Open Joint-Level Control:
Full access to all 34 joint states, torques, and velocities through the AimRT middleware and SDK, enabling low-level control for reinforcement learning policy deployment and custom locomotion research.
PowerFlow Actuator Ecosystem:
Three actuator variants cover different torque and speed requirements across the body, with peak joint torques reaching 200 Nm in the highest-specification variant, enabling robust locomotion and recovery behaviours.

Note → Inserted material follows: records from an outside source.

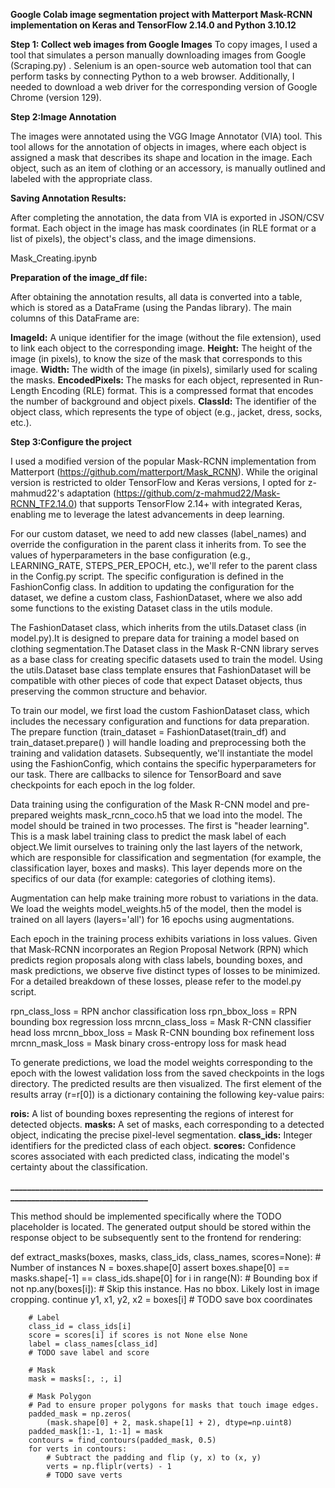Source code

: **Google Colab image segmentation project with Matterport Mask-RCNN implementation  on Keras and TensorFlow 2.14.0 and Python 3.10.12**


**Step 1: Collect web images from Google Images**
To copy images, I used a tool that simulates a person manually downloading images from Google (Scraping.py) . Selenium is an open-source web automation tool that can perform tasks by connecting Python to a web browser. Additionally, I needed to download a web driver for the corresponding version of Google Chrome (version 129).

**Step 2:Image Annotation**

The images were annotated using the VGG Image Annotator (VIA) tool. This tool allows for the annotation of objects in images, where each object is assigned a mask that describes its shape and location in the image. Each object, such as an item of clothing or an accessory, is manually outlined and labeled with the appropriate class.

**Saving Annotation Results:**

After completing the annotation, the data from VIA is exported in JSON/CSV format. Each object in the image has mask coordinates (in RLE format or a list of pixels), the object's class, and the image dimensions.  

Mask_Creating.ipynb

**Preparation of the image_df file:**

After obtaining the annotation results, all data is converted into a table, which is stored as a DataFrame (using the Pandas library). The main columns of this DataFrame are:

**ImageId:** A unique identifier for the image (without the file extension), used to link each object to the corresponding image.
**Height:** The height of the image (in pixels), to know the size of the mask that corresponds to this image.
**Width:** The width of the image (in pixels), similarly used for scaling the masks.
**EncodedPixels:** The masks for each object, represented in Run-Length Encoding (RLE) format. This is a compressed format that encodes the number of background and object pixels.
**ClassId:** The identifier of the object class, which represents the type of object (e.g., jacket, dress, socks, etc.).

**Step 3:Configure the project**

I used a modified version of the popular Mask-RCNN implementation from Matterport (https://github.com/matterport/Mask_RCNN). While the original version is restricted to older TensorFlow and Keras versions, I opted for z-mahmud22's adaptation (https://github.com/z-mahmud22/Mask-RCNN_TF2.14.0) that supports TensorFlow 2.14+ with integrated Keras, enabling me to leverage the latest advancements in deep learning.  

For our custom dataset, we need to add new classes (label_names) and override the configuration in the parent class it inherits from. To see the values of hyperparameters in the base configuration (e.g., LEARNING_RATE, STEPS_PER_EPOCH, etc.), we'll refer to the parent class in the Config.py script. The specific configuration is defined in the FashionConfig class. In addition to updating the configuration for the dataset, we define a custom class, FashionDataset, where we also add some functions to the existing Dataset class in the utils module.  

The FashionDataset class, which inherits from the utils.Dataset class (in model.py).It is designed to prepare data for training a model based on clothing segmentation.The Dataset class in the Mask R-CNN library serves as a base class for creating specific datasets used to train the model.
Using the utils.Dataset base class template ensures that FashionDataset will be compatible with other pieces of code that expect Dataset objects,
thus preserving the common structure and behavior.  

To train our model, we first load the custom FashionDataset class, which includes the necessary configuration and functions for data preparation. The prepare function (train_dataset = FashionDataset(train_df) and train_dataset.prepare() ) will handle loading and preprocessing both the training and validation datasets. Subsequently, we'll instantiate the model using the FashionConfig, which contains the specific hyperparameters for our task.
There are callbacks to silence for TensorBoard and save checkpoints for each epoch in the log folder.  

Data training using the configuration of the Mask R-CNN model and pre-prepared weights mask_rcnn_coco.h5 that we load into the model. The model should be trained in two processes. The first is "header learning". This is a mask label training class to predict the mask label of each object.We limit ourselves to training only the last layers of the network, which are responsible for classification and segmentation (for example, the classification layer, boxes and masks). This layer depends more on the specifics of our data (for example: categories of clothing items).  

Augmentation can help make training more robust to variations in the data. We load the weights model_weights.h5 of the model, then the model is trained on all layers (layers='all') for 16 epochs using augmentations.

Each epoch in the training process exhibits variations in loss values. Given that Mask-RCNN incorporates an Region Proposal Network (RPN) which predicts region proposals along with class labels, bounding boxes, and mask predictions, we observe five distinct types of losses to be minimized. For a detailed breakdown of these losses, please refer to the model.py script.

rpn_class_loss = RPN anchor classification loss
rpn_bbox_loss = RPN bounding box regression loss
mrcnn_class_loss = Mask R-CNN classifier head loss
mrcnn_bbox_loss = Mask R-CNN bounding box refinement loss
mrcnn_mask_loss = Mask binary cross-entropy loss for mask head  

To generate predictions, we load the model weights corresponding to the epoch with the lowest validation loss from the saved checkpoints in the logs directory. The predicted results are then visualized. The first element of the results array (r=r[0]) is a dictionary containing the following key-value pairs:  

**rois:** A list of bounding boxes representing the regions of interest for detected objects.
**masks:** A set of masks, each corresponding to a detected object, indicating the precise pixel-level segmentation.
**class_ids:** Integer identifiers for the predicted class of each object.
**scores:** Confidence scores associated with each predicted class, indicating the model's certainty about the classification.  

****____________________________________________________________________________________________________________****

This method should be implemented specifically where the TODO placeholder is located. The generated output should be stored within the response object to be subsequently sent to the frontend for rendering:  

def extract_masks(boxes, masks, class_ids, class_names,
                      scores=None):
    # Number of instances
    N = boxes.shape[0]
    assert boxes.shape[0] == masks.shape[-1] == class_ids.shape[0]
    for i in range(N):
        # Bounding box
        if not np.any(boxes[i]):
            # Skip this instance. Has no bbox. Likely lost in image cropping.
            continue
        y1, x1, y2, x2 = boxes[i]
        # TODO save box coordinates

        # Label
        class_id = class_ids[i]
        score = scores[i] if scores is not None else None
        label = class_names[class_id]
        # TODO save label and score

        # Mask
        mask = masks[:, :, i]

        # Mask Polygon
        # Pad to ensure proper polygons for masks that touch image edges.
        padded_mask = np.zeros(
            (mask.shape[0] + 2, mask.shape[1] + 2), dtype=np.uint8)
        padded_mask[1:-1, 1:-1] = mask
        contours = find_contours(padded_mask, 0.5)
        for verts in contours:
            # Subtract the padding and flip (y, x) to (x, y)
            verts = np.fliplr(verts) - 1
            # TODO save verts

ROS2 Compatible Middleware (AimRT):
The open-source AimRT framework provides a real-time communication backbone compatible with the broader ROS2 ecosystem, supporting sensor fusion, state estimation, and third-party module integration.
OTA Firmware Updates via DCU:
The Domain Controller Unit supports over-the-air actuator firmware updates across all cascaded joints, enabling hardware upgrades without manual intervention at the joint level.
Modular End-Effector Support:
The OmniPicker adaptive gripper provides force-controlled grasping with feedforward force regulation, self-locking clamping, and communication over CAN, CANFD, RS485, and serial interfaces.
Simulation-to-Real Transfer:
Compatible with standard robotic simulation environments for training locomotion and manipulation policies prior to hardware deployment, supporting the embodied AI development workflow.